29 November 2013

Thanksgiving

4 Hours of cooking with these boys:


Deep Fried Sriracha Turkey:


Nothing got lit on fire:


Our turkey was mad delicious looking:


Starting the carving process:


Just SO much food: (Not pictured pie, Matthew, and Rob)


Followed by hours of Settlers and watching The League.

Happy Thanksgiving everyone!

14 November 2013

Cling

I found myself looking at the waves and the wind instead of at Jesus in the boat. 

And I realized I was sinking, sinking into the dark empty nothingness. So I grabbed on to the tiny rafts that floated by. I clung on to find some safety. Safety in the others clinging on with me. "I can help you!" they said and grasped at my hands. I held on because they were a danger I could see and know, and what swam beneath me was a danger unknown, a darkness unfathomable. So I would float with first one, and then when I knew they could no longer help me, I swam to another one, and another, until I found someone who could tackle all the other rafts out at sea. Someone big enough to fight all the others away, big enough to keep my feet dry. 

But no one was big enough to cover my own darkness. 

And I realized what was swimming beneath was the depths of my dark and empty soul. The darkness of those around me was nothing compared to what circled, grasping at my feet, wrapping itself around my ankles. It was not the fear or horror of the evil around me. It was the fear and horror of what churned inside me.

In my fear I forgot that my options are never just two. The choice is not to either sink in the depths or cling to drifting logs tied with string, the choice should always be one. To stand in the waves and look up at the face of Jesus and have Him rescue me.
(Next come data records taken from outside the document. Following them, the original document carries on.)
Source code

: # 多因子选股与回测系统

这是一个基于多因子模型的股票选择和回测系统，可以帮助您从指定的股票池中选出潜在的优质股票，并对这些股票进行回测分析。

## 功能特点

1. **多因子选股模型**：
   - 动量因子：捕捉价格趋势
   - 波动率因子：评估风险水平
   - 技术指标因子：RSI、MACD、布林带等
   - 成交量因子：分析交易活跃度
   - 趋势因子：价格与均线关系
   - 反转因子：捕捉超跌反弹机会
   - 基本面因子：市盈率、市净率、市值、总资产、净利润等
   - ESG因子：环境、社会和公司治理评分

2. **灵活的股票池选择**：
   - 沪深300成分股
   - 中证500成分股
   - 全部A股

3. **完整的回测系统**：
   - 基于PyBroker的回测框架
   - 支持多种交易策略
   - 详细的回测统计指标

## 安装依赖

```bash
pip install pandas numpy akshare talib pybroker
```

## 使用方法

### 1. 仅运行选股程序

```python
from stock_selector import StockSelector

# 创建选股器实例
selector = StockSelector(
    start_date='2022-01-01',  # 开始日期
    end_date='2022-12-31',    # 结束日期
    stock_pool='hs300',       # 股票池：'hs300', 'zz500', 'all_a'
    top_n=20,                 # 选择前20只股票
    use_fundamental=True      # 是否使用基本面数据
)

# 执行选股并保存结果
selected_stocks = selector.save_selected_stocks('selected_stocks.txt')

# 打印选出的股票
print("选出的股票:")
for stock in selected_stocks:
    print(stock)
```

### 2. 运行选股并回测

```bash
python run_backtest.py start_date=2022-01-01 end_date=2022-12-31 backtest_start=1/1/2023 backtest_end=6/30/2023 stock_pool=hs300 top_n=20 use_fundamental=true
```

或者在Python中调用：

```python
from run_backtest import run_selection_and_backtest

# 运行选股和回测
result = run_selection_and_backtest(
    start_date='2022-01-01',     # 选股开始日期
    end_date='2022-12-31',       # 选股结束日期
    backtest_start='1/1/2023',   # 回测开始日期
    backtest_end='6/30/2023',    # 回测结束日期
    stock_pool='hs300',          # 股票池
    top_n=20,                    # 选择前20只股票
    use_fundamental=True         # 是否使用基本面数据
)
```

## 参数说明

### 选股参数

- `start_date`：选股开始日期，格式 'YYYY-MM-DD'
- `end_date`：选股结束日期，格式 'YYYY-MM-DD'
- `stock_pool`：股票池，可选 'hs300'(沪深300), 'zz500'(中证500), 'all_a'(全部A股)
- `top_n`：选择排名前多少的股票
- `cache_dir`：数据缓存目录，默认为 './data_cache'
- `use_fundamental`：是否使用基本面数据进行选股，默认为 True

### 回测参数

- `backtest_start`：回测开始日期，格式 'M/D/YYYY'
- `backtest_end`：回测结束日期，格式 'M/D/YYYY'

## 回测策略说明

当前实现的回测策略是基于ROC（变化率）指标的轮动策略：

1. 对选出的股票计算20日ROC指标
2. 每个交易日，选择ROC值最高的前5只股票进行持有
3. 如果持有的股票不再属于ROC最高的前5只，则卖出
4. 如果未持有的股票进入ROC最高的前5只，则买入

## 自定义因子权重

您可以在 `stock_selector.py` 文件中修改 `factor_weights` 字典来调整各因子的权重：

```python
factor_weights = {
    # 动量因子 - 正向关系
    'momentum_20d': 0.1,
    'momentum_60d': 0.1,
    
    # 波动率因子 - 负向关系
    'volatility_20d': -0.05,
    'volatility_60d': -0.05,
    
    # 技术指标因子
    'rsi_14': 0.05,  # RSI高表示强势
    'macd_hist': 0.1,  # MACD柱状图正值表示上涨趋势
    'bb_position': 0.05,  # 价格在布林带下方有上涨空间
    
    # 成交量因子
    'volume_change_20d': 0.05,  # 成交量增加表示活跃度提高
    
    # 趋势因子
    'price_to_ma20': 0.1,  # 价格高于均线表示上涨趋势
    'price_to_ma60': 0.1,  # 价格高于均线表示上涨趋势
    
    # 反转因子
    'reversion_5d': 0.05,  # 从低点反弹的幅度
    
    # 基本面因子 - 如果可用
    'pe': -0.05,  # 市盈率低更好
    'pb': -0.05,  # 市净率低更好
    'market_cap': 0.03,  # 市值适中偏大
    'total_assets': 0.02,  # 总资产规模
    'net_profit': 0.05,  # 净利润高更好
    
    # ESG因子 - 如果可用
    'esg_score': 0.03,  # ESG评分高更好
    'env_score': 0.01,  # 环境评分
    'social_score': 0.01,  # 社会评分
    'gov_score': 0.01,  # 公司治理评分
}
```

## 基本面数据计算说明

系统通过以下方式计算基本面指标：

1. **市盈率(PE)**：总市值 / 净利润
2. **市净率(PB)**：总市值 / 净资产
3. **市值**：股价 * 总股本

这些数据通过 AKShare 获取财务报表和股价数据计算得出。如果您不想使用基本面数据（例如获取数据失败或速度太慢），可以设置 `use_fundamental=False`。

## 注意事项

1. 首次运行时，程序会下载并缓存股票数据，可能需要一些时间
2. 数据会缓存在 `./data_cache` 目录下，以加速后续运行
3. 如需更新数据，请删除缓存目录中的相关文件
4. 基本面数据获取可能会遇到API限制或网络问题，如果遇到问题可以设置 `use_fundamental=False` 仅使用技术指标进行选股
Because I want so badly to believe that I can accomplish life on my own. But on my own I always will sink. And I can cling to those drowning with me or I can cling to true life. So I looked up expecting the emptiness that I had always seen around me. Expecting Jesus to be gone in His boat, off to save someone worthy of saving as I had discovered I was not. But when I looked up I realized He had been there the whole time.
Saying to me "Why do you doubt?" And my heart finally began to believe what I had known in my head all along: that He loves me now. Not tomorrow, not after I stop making a mess, not when I realize that I am a mess. Now. And yesterday, and the day before, and all those years of clinging to the lives of others. He loved me, He loves me. And the waves don't seem so big, the wind doesn't howl so strong, if I cling to Him. I am not so cold, and I am not alone, if I cling to Him. So that is who I will cling to, the only thing that will not fail, when all else around me does. 

I will cling to Him.

04 November 2013

Scared 6th Grader

Inside me lives a scared sixth grader.

Once upon a time in sixth grade a girl named Sabrina had to leave in the middle of the year. This was not uncommon, in first grade our teacher unexpectedly left in the middle of the year and in every year someone left and someone new came. Our classes were small and I knew Sabrina pretty well; she was amazingly nice and soft spoken and seemed more mature than the rest of us. Even though I knew her, we weren't best friends, and we never saw each other outside of school.
But when she announced she was leaving, I unraveled.
Not just normal tears, but a continual aching sob. It was the middle of a school day and I was back in the bathroom at the end of our class sobbing. I couldn't stop. I couldn't breathe. I was hyperventilating, over heating, having a full meltdown. I was crying so much that my teacher, who was sweet and calm and put up with a lot of crazy things from a bunch of multicultural sixth graders, came back and told me I had to shut up and get it together.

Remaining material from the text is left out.